Stored dataset items

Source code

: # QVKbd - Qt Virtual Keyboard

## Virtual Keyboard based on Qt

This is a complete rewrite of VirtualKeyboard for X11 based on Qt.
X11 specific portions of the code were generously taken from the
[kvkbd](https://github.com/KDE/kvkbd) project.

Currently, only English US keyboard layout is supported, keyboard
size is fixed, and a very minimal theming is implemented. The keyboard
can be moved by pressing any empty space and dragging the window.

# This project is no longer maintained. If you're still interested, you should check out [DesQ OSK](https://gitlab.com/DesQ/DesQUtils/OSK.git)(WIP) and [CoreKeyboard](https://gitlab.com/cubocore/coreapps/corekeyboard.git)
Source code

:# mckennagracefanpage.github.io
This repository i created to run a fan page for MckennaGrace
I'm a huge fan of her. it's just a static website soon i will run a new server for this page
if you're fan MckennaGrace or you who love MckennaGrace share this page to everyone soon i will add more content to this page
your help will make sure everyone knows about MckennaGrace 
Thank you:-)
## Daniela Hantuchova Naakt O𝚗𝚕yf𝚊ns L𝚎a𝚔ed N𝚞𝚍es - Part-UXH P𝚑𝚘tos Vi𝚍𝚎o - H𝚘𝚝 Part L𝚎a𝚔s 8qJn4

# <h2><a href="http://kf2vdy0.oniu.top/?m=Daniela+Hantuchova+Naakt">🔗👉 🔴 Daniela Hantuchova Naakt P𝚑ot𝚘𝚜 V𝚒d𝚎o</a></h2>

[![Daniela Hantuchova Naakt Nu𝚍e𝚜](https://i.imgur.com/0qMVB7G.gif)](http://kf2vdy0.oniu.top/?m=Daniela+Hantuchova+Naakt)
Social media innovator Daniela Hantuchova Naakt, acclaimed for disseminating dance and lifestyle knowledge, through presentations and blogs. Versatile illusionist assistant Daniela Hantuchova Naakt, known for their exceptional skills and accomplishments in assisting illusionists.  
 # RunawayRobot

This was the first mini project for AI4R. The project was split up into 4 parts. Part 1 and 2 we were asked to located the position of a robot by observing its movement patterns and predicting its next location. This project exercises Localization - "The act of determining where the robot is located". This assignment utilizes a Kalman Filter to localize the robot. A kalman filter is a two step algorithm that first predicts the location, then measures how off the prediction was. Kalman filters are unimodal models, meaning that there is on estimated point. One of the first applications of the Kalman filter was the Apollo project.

◆ THE TASK ◆
Return word for word the lines above from the line with "Thank you:-)" to the line with "[![Daniela Hantuchova Naakt", including both and leaving out all others.

◆ RESPONSE ◆
Thank you:-)
## Daniela Hantuchova Naakt O𝚗𝚕yf𝚊ns L𝚎a𝚔ed N𝚞𝚍es - Part-UXH P𝚑𝚘tos Vi𝚍𝚎o - H𝚘𝚝 Part L𝚎a𝚔s 8qJn4

# <h2><a href="http://kf2vdy0.oniu.top/?m=Daniela+Hantuchova+Naakt">🔗👉 🔴 Daniela Hantuchova Naakt P𝚑ot𝚘𝚜 V𝚒d𝚎o</a></h2>

[![Daniela Hantuchova Naakt Nu𝚍e𝚜](https://i.imgur.com/0qMVB7G.gif)](http://kf2vdy0.oniu.top/?m=Daniela+Hantuchova+Naakt)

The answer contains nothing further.